By fusing old, overlapping and incomplete datasets this new method, inspired by quantum cryptography, paves the way for researchers to glean the results of medical trials that would otherwise be too expensive, difficult or unethical to run. The research is being published at the prestigious and peer-reviewed Association for Advancement of Artificial Intelligence (AAAI) conference in New York.
..................
Dr Ciarán Lee, Senior Research Scientist at Babylon and Honorary Senior Research Associate at UCL Physics & Astronomy, explained: "Scientists have it hammered into them that correlation does not mean causation; ice-cream sales don't cause sunburn despite rates of both shooting up during the summer. To find the exact cause of sunburn we whittle down or control as many variables as possible. Then when our datasets show that a change in sun exposure matches a change in sunburn, we can be confident the sun exposure was the causative variable. The problem is the real world is rarely neat and tidy and it can be really hard to control all the variables and work out which is causative."
Scientists started looking for other ways to help spot causative variables. A theory born from physics suggests that everything becomes more disordered and complicated with time, so a cause should be less disordered and complex than its effect. Dr Lee said "If you take your dataset and give each of the variables a complexity rating you can work backwards and spot which one is the cause. But that just helps for that one dataset - we wanted to see if there was a way of combining datasets, ones with gaps or where researchers were asking different questions to what they're interested in now. That could be a game-changer."
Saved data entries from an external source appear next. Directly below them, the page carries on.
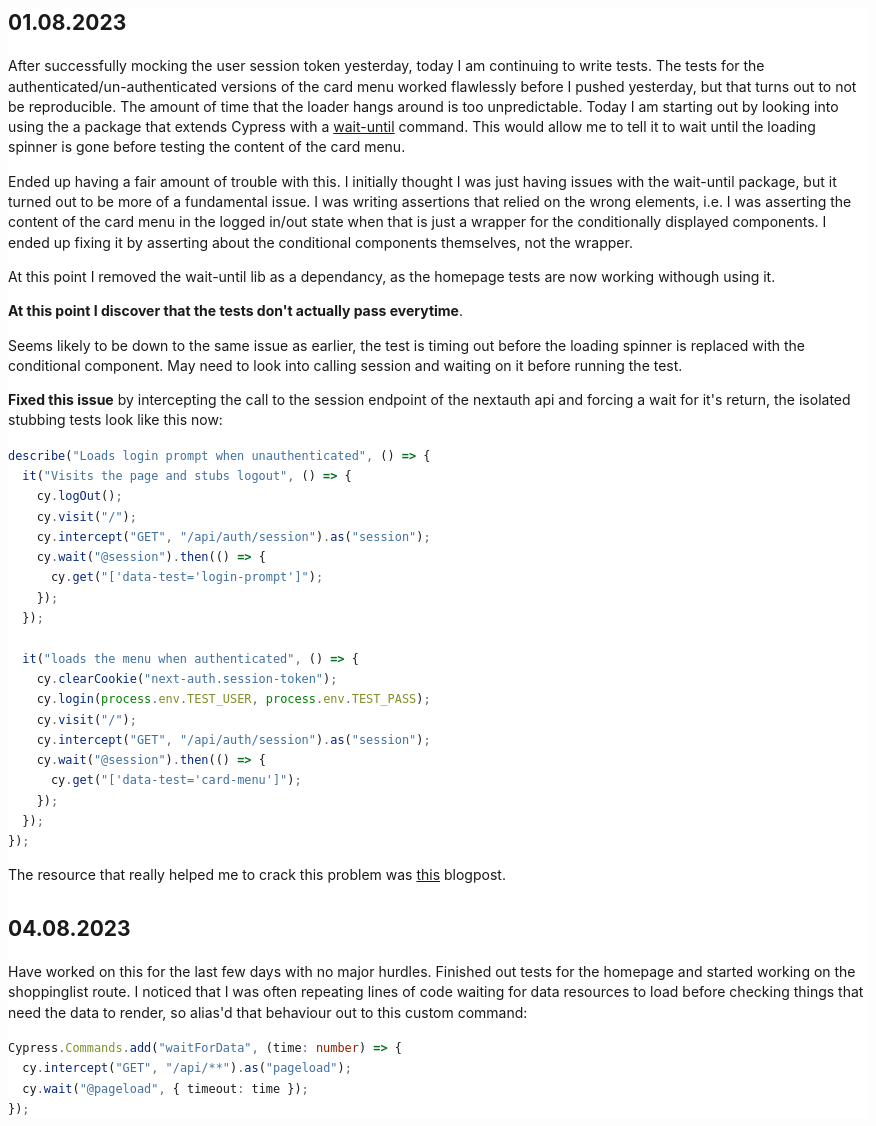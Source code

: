 ## 01.08.2023
After successfully mocking the user session token yesterday, today I am continuing to write tests. The tests for the authenticated/un-authenticated versions of the card menu worked flawlessly before I pushed yesterday, but that turns out to not be reproducible. The amount of time that the loader hangs around is too unpredictable. Today I am starting out by looking into using the a package that extends Cypress with a [wait-until](https://www.npmjs.com/package/cypress-wait-until) command. This would allow me to tell it to wait until the loading spinner is gone before testing the content of the card menu. 

Ended up having a fair amount of trouble with this. I initially thought I was just having issues with the wait-until package, but it turned out to  be more of a fundamental issue. I was writing assertions that relied on the wrong elements, i.e. I was asserting the content of the card menu in the logged in/out state when that is just a wrapper for the conditionally displayed components. I ended up fixing it by asserting about the conditional components themselves, not the wrapper. 

At this point I removed the wait-until lib as a dependancy, as the homepage tests are now working withough using it.

**At this point I discover that the tests don't actually pass everytime**.

Seems likely to be down to the same issue as earlier, the test is timing out before the loading spinner is replaced with the conditional component. May need to look into calling session and waiting on it before running the test.

**Fixed this issue** by intercepting the call to the session endpoint of the nextauth api and forcing a wait for it's return, the isolated stubbing tests look like this now:
```typescript
describe("Loads login prompt when unauthenticated", () => {
  it("Visits the page and stubs logout", () => {
    cy.logOut();
    cy.visit("/");
    cy.intercept("GET", "/api/auth/session").as("session");
    cy.wait("@session").then(() => {
      cy.get("['data-test='login-prompt']");
    });
  });

  it("loads the menu when authenticated", () => {
    cy.clearCookie("next-auth.session-token");
    cy.login(process.env.TEST_USER, process.env.TEST_PASS);
    cy.visit("/");
    cy.intercept("GET", "/api/auth/session").as("session");
    cy.wait("@session").then(() => {
      cy.get("['data-test='card-menu']");
    });
  });
});
```
The resource that really helped me to crack this problem was [this](https://webtips.dev/webtips/cypress/wait-for-element-to-disappear) blogpost.

## 04.08.2023
Have worked on this for the last few days with no major hurdles. Finished out tests for the homepage and started working on the shoppinglist route. I noticed that I was often repeating lines of code waiting for data resources to load before checking things that need the data to render, so alias'd that behaviour out to this custom command:
```typescript
Cypress.Commands.add("waitForData", (time: number) => {
  cy.intercept("GET", "/api/**").as("pageload");
  cy.wait("@pageload", { timeout: time });
});
```
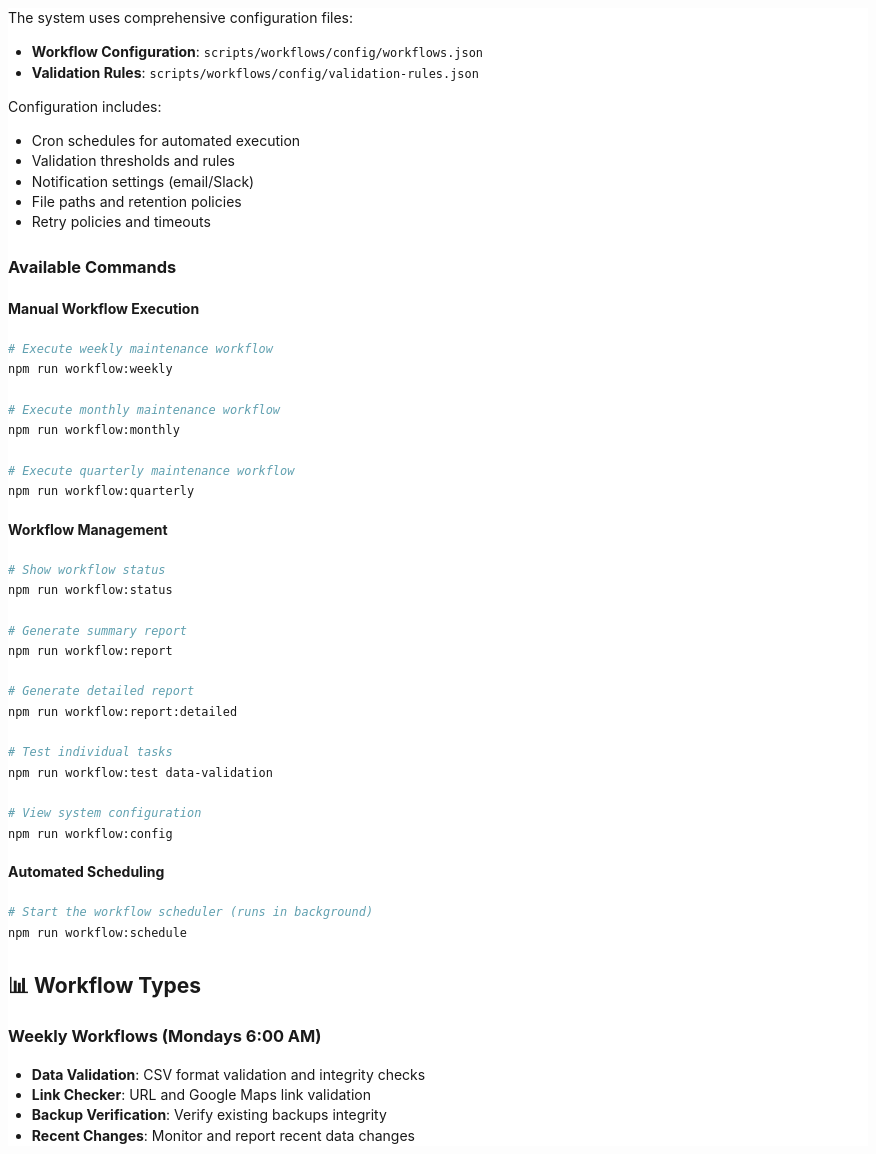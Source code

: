 The system uses comprehensive configuration files:

- **Workflow Configuration**: `scripts/workflows/config/workflows.json`
- **Validation Rules**: `scripts/workflows/config/validation-rules.json`

Configuration includes:
- Cron schedules for automated execution
- Validation thresholds and rules
- Notification settings (email/Slack)
- File paths and retention policies
- Retry policies and timeouts

### Available Commands

#### Manual Workflow Execution
```bash
# Execute weekly maintenance workflow
npm run workflow:weekly

# Execute monthly maintenance workflow  
npm run workflow:monthly

# Execute quarterly maintenance workflow
npm run workflow:quarterly
```

#### Workflow Management
```bash
# Show workflow status
npm run workflow:status

# Generate summary report
npm run workflow:report

# Generate detailed report
npm run workflow:report:detailed

# Test individual tasks
npm run workflow:test data-validation

# View system configuration
npm run workflow:config
```

#### Automated Scheduling
```bash
# Start the workflow scheduler (runs in background)
npm run workflow:schedule
```

## 📊 Workflow Types

### Weekly Workflows (Mondays 6:00 AM)
- **Data Validation**: CSV format validation and integrity checks
- **Link Checker**: URL and Google Maps link validation
- **Backup Verification**: Verify existing backups integrity
- **Recent Changes**: Monitor and report recent data changes
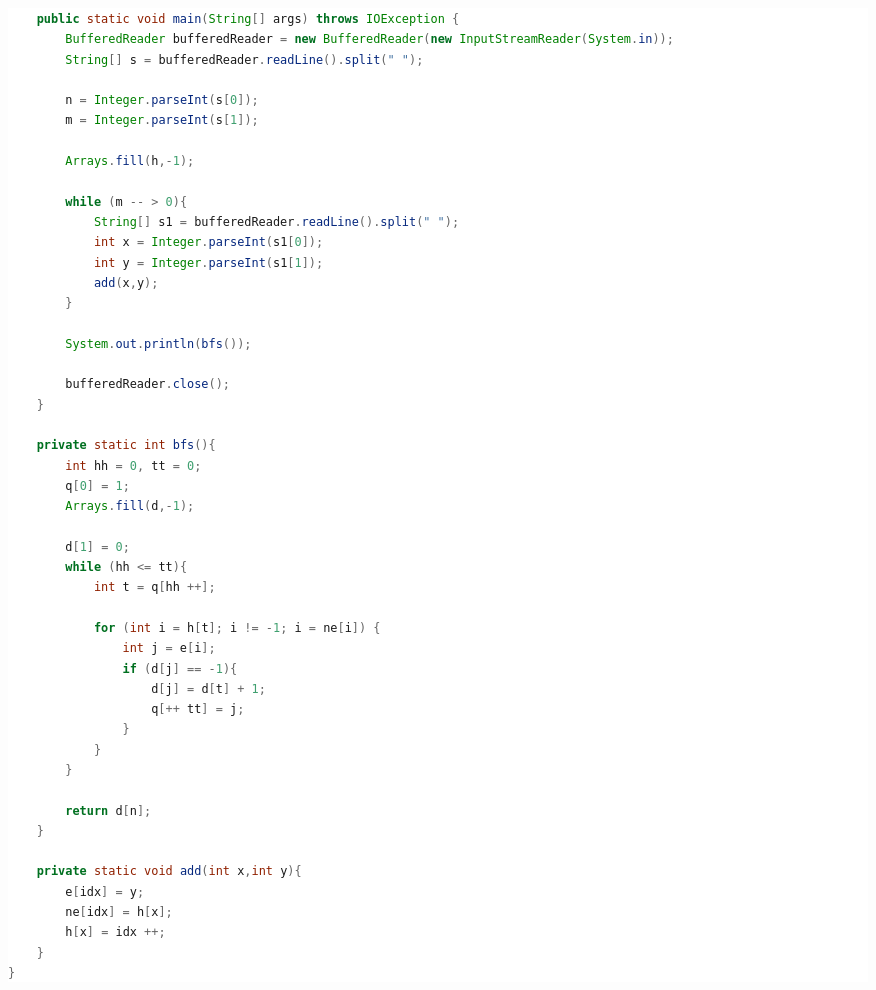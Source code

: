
 ```java
    public static void main(String[] args) throws IOException {
        BufferedReader bufferedReader = new BufferedReader(new InputStreamReader(System.in));
        String[] s = bufferedReader.readLine().split(" ");

        n = Integer.parseInt(s[0]);
        m = Integer.parseInt(s[1]);
        
        Arrays.fill(h,-1);

        while (m -- > 0){
            String[] s1 = bufferedReader.readLine().split(" ");
            int x = Integer.parseInt(s1[0]);
            int y = Integer.parseInt(s1[1]);
            add(x,y);
        }

        System.out.println(bfs());

        bufferedReader.close();
    }

    private static int bfs(){
        int hh = 0, tt = 0;
        q[0] = 1;
        Arrays.fill(d,-1);

        d[1] = 0;
        while (hh <= tt){
            int t = q[hh ++];

            for (int i = h[t]; i != -1; i = ne[i]) {
                int j = e[i];
                if (d[j] == -1){
                    d[j] = d[t] + 1;
                    q[++ tt] = j;
                }
            }
        }

        return d[n];
    }

    private static void add(int x,int y){
        e[idx] = y;
        ne[idx] = h[x];
        h[x] = idx ++;
    }
}
```
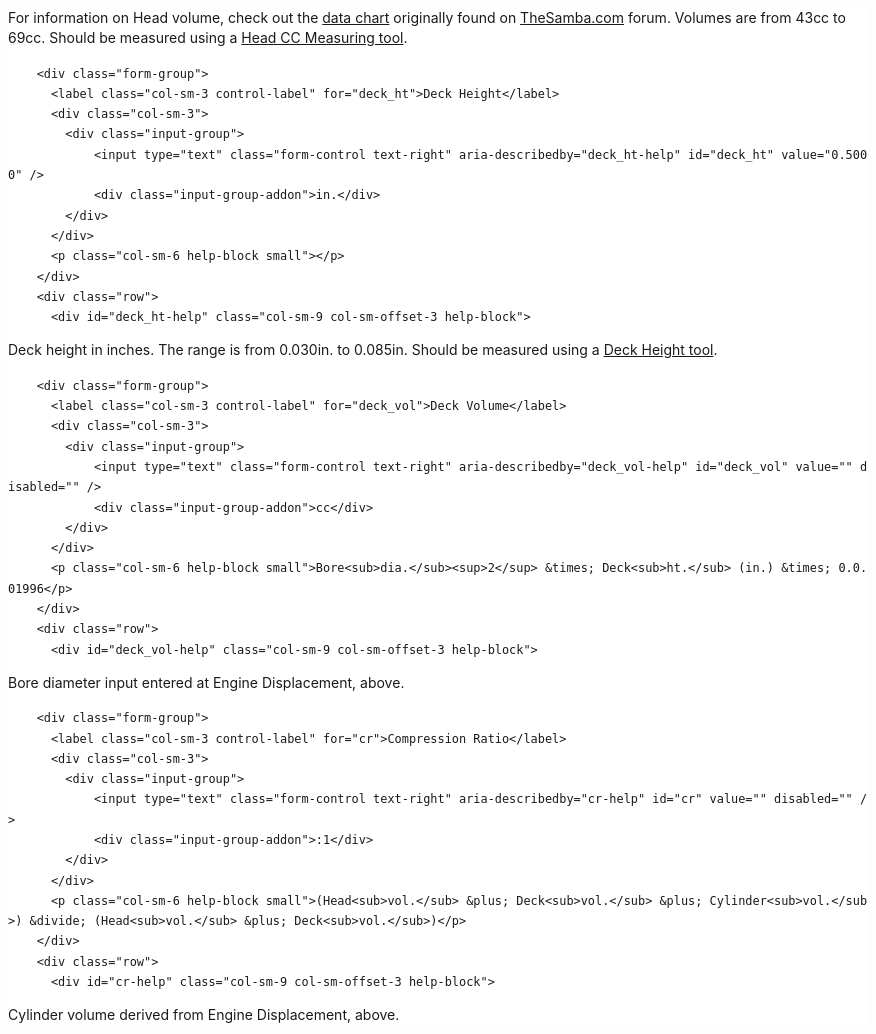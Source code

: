 <p>For information on Head volume, check out the <a href="https://s3.amazonaws.com/dausha/images/head-data-vw.jpg">data chart</a> originally found on <a href="http://www.thesamba.com/vw/forum/viewtopic.php?t=573099">TheSamba.com</a> forum. Volumes are from 43cc to 69cc. Should be measured using a <a href="http://vwparts.aircooled.net/Cylinder-Head-CC-Measuring-Kit-Type-1-p/head-cc-measuring-kit.htm">Head CC Measuring tool</a>.</p>
</div>
        </div>


        <div class="form-group">
          <label class="col-sm-3 control-label" for="deck_ht">Deck Height</label>
          <div class="col-sm-3">
            <div class="input-group">
                <input type="text" class="form-control text-right" aria-describedby="deck_ht-help" id="deck_ht" value="0.5000" />
                <div class="input-group-addon">in.</div>
            </div>
          </div>
          <p class="col-sm-6 help-block small"></p>
        </div>
        <div class="row">
          <div id="deck_ht-help" class="col-sm-9 col-sm-offset-3 help-block">            
<p>Deck height in inches. The range is from 0.030in. to 0.085in. Should be measured using a <a href="http://vwparts.aircooled.net/Deck-Height-Measuring-Tool-Deluxe-p/deck-height-tool.htm">Deck Height tool</a>.</p>
</div>
        </div>


        <div class="form-group">
          <label class="col-sm-3 control-label" for="deck_vol">Deck Volume</label>
          <div class="col-sm-3">
            <div class="input-group">
                <input type="text" class="form-control text-right" aria-describedby="deck_vol-help" id="deck_vol" value="" disabled="" />
                <div class="input-group-addon">cc</div>
            </div>
          </div>
          <p class="col-sm-6 help-block small">Bore<sub>dia.</sub><sup>2</sup> &times; Deck<sub>ht.</sub> (in.) &times; 0.0.01996</p>
        </div>
        <div class="row">
          <div id="deck_vol-help" class="col-sm-9 col-sm-offset-3 help-block">            
<p>Bore diameter input entered at Engine Displacement, above.</p>
</div>
        </div>


        <div class="form-group">
          <label class="col-sm-3 control-label" for="cr">Compression Ratio</label>
          <div class="col-sm-3">
            <div class="input-group">
                <input type="text" class="form-control text-right" aria-describedby="cr-help" id="cr" value="" disabled="" />
                <div class="input-group-addon">:1</div>
            </div>
          </div>
          <p class="col-sm-6 help-block small">(Head<sub>vol.</sub> &plus; Deck<sub>vol.</sub> &plus; Cylinder<sub>vol.</sub>) &divide; (Head<sub>vol.</sub> &plus; Deck<sub>vol.</sub>)</p>
        </div>
        <div class="row">
          <div id="cr-help" class="col-sm-9 col-sm-offset-3 help-block">            
<p>Cylinder volume derived from Engine Displacement, above.</p>
</div>
        </div>
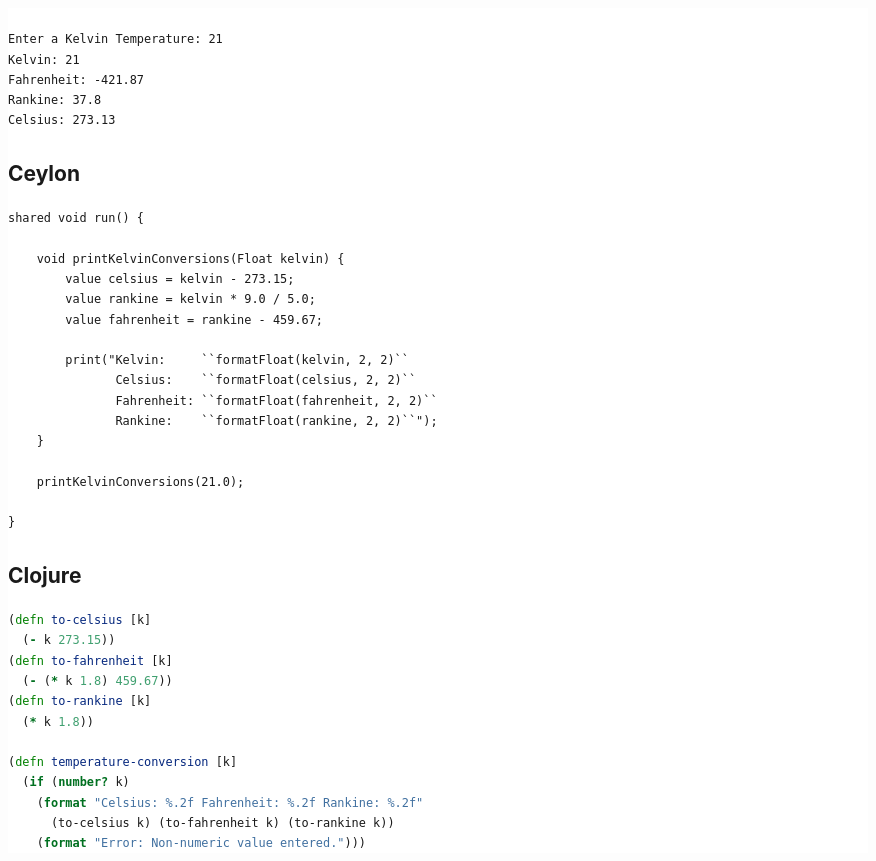 

```txt

Enter a Kelvin Temperature: 21
Kelvin: 21
Fahrenheit: -421.87
Rankine: 37.8
Celsius: 273.13

```



## Ceylon


```ceylon
shared void run() {

	void printKelvinConversions(Float kelvin) {
		value celsius =	kelvin - 273.15;
		value rankine = kelvin * 9.0 / 5.0;
		value fahrenheit = rankine - 459.67;

		print("Kelvin:     ``formatFloat(kelvin, 2, 2)``
		       Celsius:    ``formatFloat(celsius, 2, 2)``
		       Fahrenheit: ``formatFloat(fahrenheit, 2, 2)``
		       Rankine:    ``formatFloat(rankine, 2, 2)``");
	}

	printKelvinConversions(21.0);

}
```



## Clojure

```clojure
(defn to-celsius [k]
  (- k 273.15))
(defn to-fahrenheit [k]
  (- (* k 1.8) 459.67))
(defn to-rankine [k]
  (* k 1.8))

(defn temperature-conversion [k]
  (if (number? k)
    (format "Celsius: %.2f Fahrenheit: %.2f Rankine: %.2f"
      (to-celsius k) (to-fahrenheit k) (to-rankine k))
    (format "Error: Non-numeric value entered.")))
```

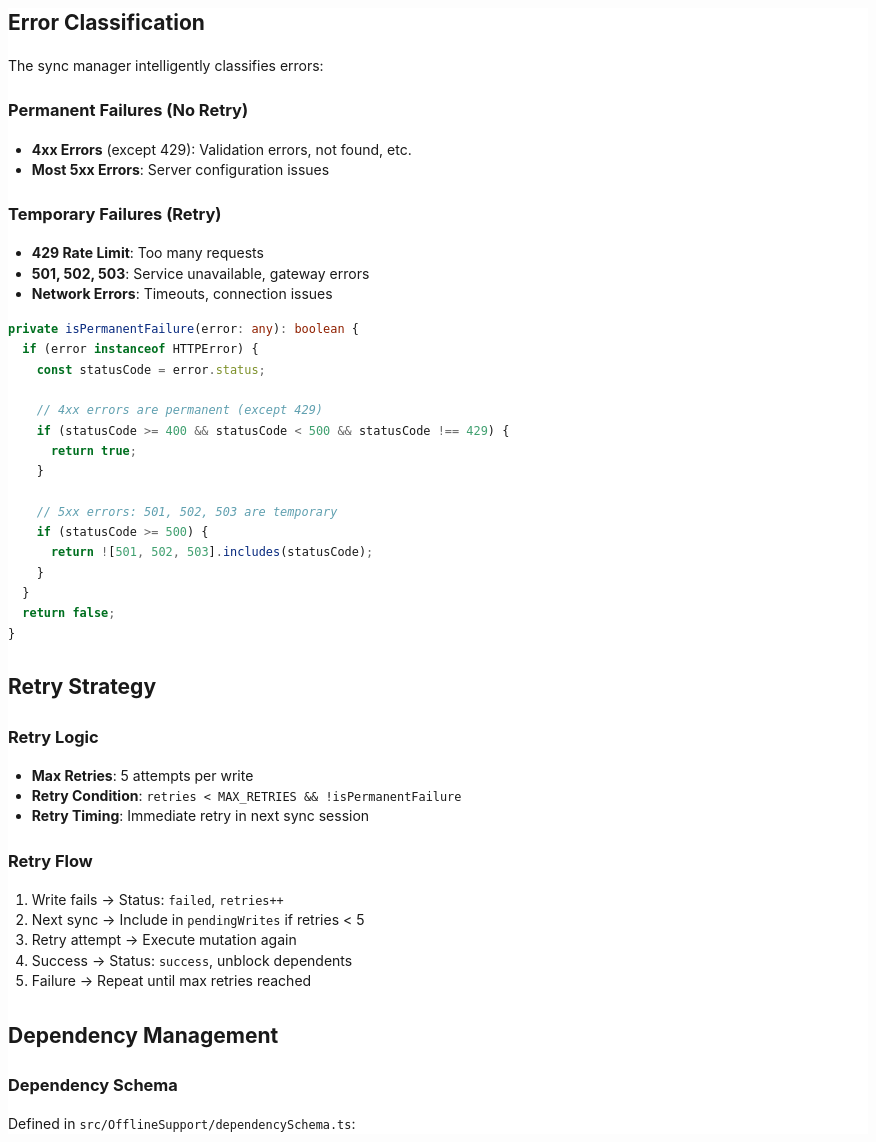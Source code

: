 ## Error Classification

The sync manager intelligently classifies errors:

### Permanent Failures (No Retry)
- **4xx Errors** (except 429): Validation errors, not found, etc.
- **Most 5xx Errors**: Server configuration issues

### Temporary Failures (Retry)
- **429 Rate Limit**: Too many requests
- **501, 502, 503**: Service unavailable, gateway errors
- **Network Errors**: Timeouts, connection issues

```typescript
private isPermanentFailure(error: any): boolean {
  if (error instanceof HTTPError) {
    const statusCode = error.status;
    
    // 4xx errors are permanent (except 429)
    if (statusCode >= 400 && statusCode < 500 && statusCode !== 429) {
      return true;
    }
    
    // 5xx errors: 501, 502, 503 are temporary
    if (statusCode >= 500) {
      return ![501, 502, 503].includes(statusCode);
    }
  }
  return false;
}
```

## Retry Strategy

### Retry Logic
- **Max Retries**: 5 attempts per write
- **Retry Condition**: `retries < MAX_RETRIES && !isPermanentFailure`
- **Retry Timing**: Immediate retry in next sync session

### Retry Flow
1. Write fails → Status: `failed`, `retries++`
2. Next sync → Include in `pendingWrites` if retries < 5
3. Retry attempt → Execute mutation again
4. Success → Status: `success`, unblock dependents
5. Failure → Repeat until max retries reached

## Dependency Management

### Dependency Schema
Defined in `src/OfflineSupport/dependencySchema.ts`:
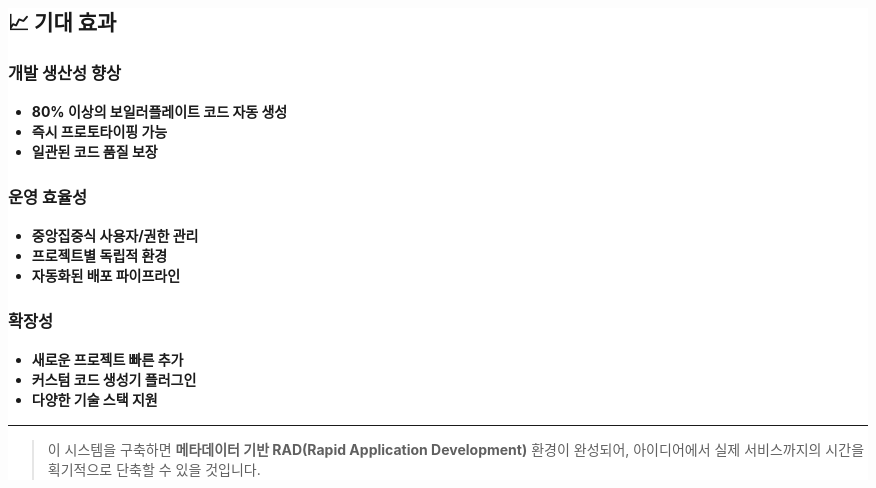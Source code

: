 ## 📈 기대 효과

### 개발 생산성 향상
- **80% 이상의 보일러플레이트 코드 자동 생성**
- **즉시 프로토타이핑 가능**
- **일관된 코드 품질 보장**

### 운영 효율성
- **중앙집중식 사용자/권한 관리**
- **프로젝트별 독립적 환경**
- **자동화된 배포 파이프라인**

### 확장성
- **새로운 프로젝트 빠른 추가**
- **커스텀 코드 생성기 플러그인**
- **다양한 기술 스택 지원**

---

> 이 시스템을 구축하면 **메타데이터 기반 RAD(Rapid Application Development)** 환경이 완성되어, 아이디어에서 실제 서비스까지의 시간을 획기적으로 단축할 수 있을 것입니다.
Dr Lee was inspired by quantum cryptography. The strange laws of quantum physics mean that two users can send a message and then use a mathematical formula to prove whether someone else is eavesdropping on their conversation. Dr Lee realised that datasets could work in a similar way, but thinking of a potential causative variable from another dataset as the eavesdropper. "If one dataset shows us that obesity causes heart disease, and another shows vitamin D causes obesity we can use a mathematical formula to prove whether vitamin D causes obesity or not. This is what our AI is doing."